ADVERTISEMENT
ADVERTISEMENT

Different Data Types in NumPy 

NumPy is a popular Python library used for scientific computing, particularly for working with arrays. In NumPy, there are several data types, also known as "dtypes," that are used to represent various kinds of data.

What is dtype in NumPy?

In NumPy, dtype (short for data type) refers to the data type or format of the elements in a NumPy array. It describes how the bytes in the fixed-size block of memory corresponding to each element of the array should be interpreted.

A dtype object can be created using a string that represents the data type using a shortcut code or using a constructor function.

Here are some examples of dtype objects:

import numpy as np
# Create a dtype object using a shortcut code
dt_int = np.dtype("i")   # integer data type
dt_float = np.dtype("f")   # floating-point data type
dt_complex = np.dtype("c")   # complex data type

Different Data Types in NumPy with Examples

Here is the list of different data types in NumPy explained with examples:

1. Int: This data type is used to represent integer values. NumPy provides several subtypes of int dtype, depending on the number of bits used to represent the integer. For example, int8, int16, int32, and int64 represent integers with 8, 16, 32, and 64 bits respectively.

For Example

import numpy as np
a = np.array([1, 2, 3], dtype=np.int32)
b = np.array([10, 20, 30], dtype=np.int64)

print(a.dtype)  # Output: int32
print(b.dtype)  # Output: int64

In this example, we created a NumPy array a with the int32 data type using the dtype parameter of the np.array() function.
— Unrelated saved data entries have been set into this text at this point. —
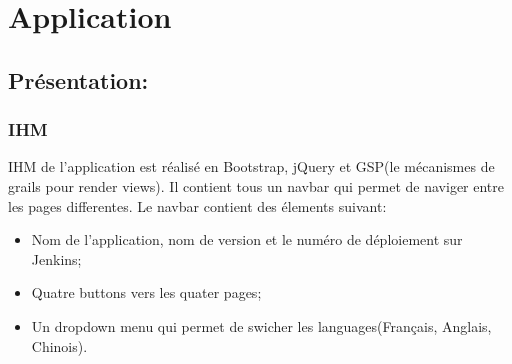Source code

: \section{Application}
\subsection{Présentation:}

\subsubsection{IHM}
IHM de l'application est réalisé en Bootstrap, jQuery et GSP(le mécanismes de grails pour render views).
Il contient tous un navbar qui permet de naviger entre les pages differentes.
Le navbar contient des élements suivant:
\begin{itemize}
 \item Nom de l'application, nom de version et le numéro de déploiement sur Jenkins;
 \item Quatre buttons vers les quater pages;
 \item Un dropdown menu qui permet de swicher les languages(Français, Anglais, Chinois).
\end{itemize}

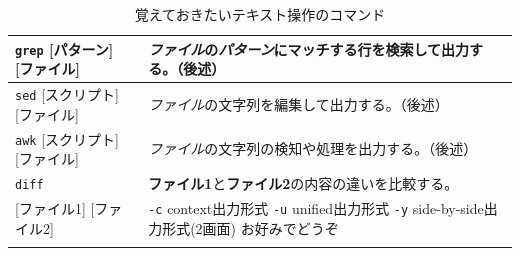 \documentclass[a4j]{ltjsreport}
\begin{document}
\begin{longtable}[c]{|p{3.5cm}|p{13.5cm}|}
        \texttt{grep} {\footnotesize [パターン] [ファイル]}  &\emph{ファイル}の\emph{パターン}にマッチする行を検索して出力する。（後述）\\
        \hline
        \texttt{sed} {\footnotesize [スクリプト] [ファイル]}   &\emph{ファイル}の文字列を編集して出力する。（後述）\\
        \hline
        \texttt{awk} {\footnotesize [スクリプト] [ファイル]} &\emph{ファイル}の文字列の検知や処理を出力する。（後述）\\
        \hline

        \texttt{diff}&\textbf{ファイル1}と\textbf{ファイル2}の内容の違いを比較する。\\
        {\small [ファイル1] [ファイル2]} &\texttt{-c} context出力形式 \texttt{-u} unified出力形式 \texttt{-y} side-by-side出力形式(2画面) お好みでどうぞ\\
        \hline
        \caption{覚えておきたいテキスト操作のコマンド}
    \end{longtable}
\end{document}
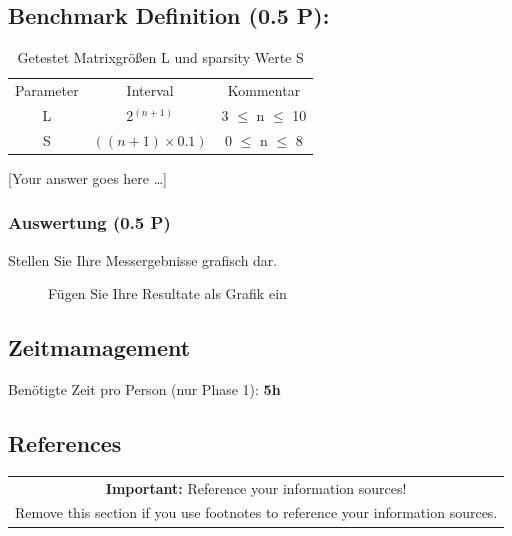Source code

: \documentclass[11pt]{scrartcl}
\newcommand{\youranswerhere}{[Your answer goes here \ldots]}
\begin{document}
\subsection*{Benchmark Definition (0.5 P):}

\begin{table}[h]
	\centering
		\begin{center}
			\begin{tabular}{ c c c }
				Parameter & Interval & Kommentar\\
				L & 2$^{(n + 1)}$ & 3 $\leq$ n $\leq$ 10 \\
				S & $((n + 1) \times 0.1)$ & 0 $\leq$ n $\leq$ 8 \\
			\end{tabular}
			\end{center}
	\caption{Getestet Matrixgrößen L und sparsity Werte S}
	\label{tab:MatrixgrößenLUndSparsityWerteS}
\end{table}

\youranswerhere{}

\subsubsection*{Auswertung (0.5 P)}

Stellen Sie Ihre Messergebnisse grafisch dar. 

\begin{figure}
	\centering

	\caption{Fügen Sie Ihre Resultate als Grafik ein}
	\label{fig:results}
\end{figure}


\subsection*{Zeitmamagement}

Benötigte Zeit pro Person (nur Phase 1): \textbf{5h}

\subsection*{References}

\begin{table}[H]
  \centering
  \begin{tabular}{c}
    \hline
    \textbf{Important:} Reference your information sources! \tabularnewline
    Remove this section if you use footnotes to reference your information sources. \tabularnewline
    \hline
  \end{tabular}
\end{table}
\end{document}
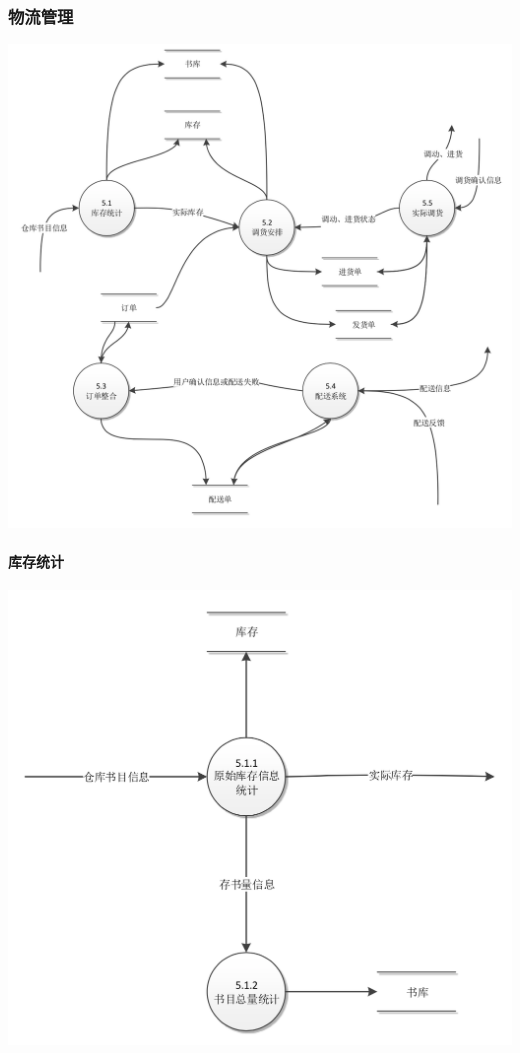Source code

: \subsubsection{物流管理}
\begin{center}
    \includegraphics[width=1\linewidth]{img/5.png}
\end{center}
\paragraph{库存统计}
\begin{center}
    \includegraphics[width=1\linewidth]{img/5.1.png}
\end{center}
2. Float: This data type is used to represent floating-point numbers. Similar to int dtype, NumPy provides several subtypes of float dtype, depending on the number of bits used to represent the number. For example, float16, float32, and float64 represent floating-point numbers with 16, 32, and 64 bits respectively.

For Example

import numpy as np
a = np.array([1.0, 2.5, 3.7], dtype=np.float32)
b = np.array([10.0, 20.5, 30.7], dtype=np.float64)

print(a.dtype)  # Output: float32
print(b.dtype)  # Output: float64

3. Bool: This data type is used to represent boolean values, which can be either True or False. The dtype for boolean values is called bool.

For Example

import numpy as np
a = np.array([True, False, True], dtype=np.bool)

print(a.dtype)  # Output: bool

4. String: This data type is used to represent strings of characters. The dtype for string values is called str, and it is often used in conjunction with the object dtype to create arrays of strings of varying lengths.

For Example

import numpy as np
a = np.array(["hello", "world", "numpy"], dtype=np.str)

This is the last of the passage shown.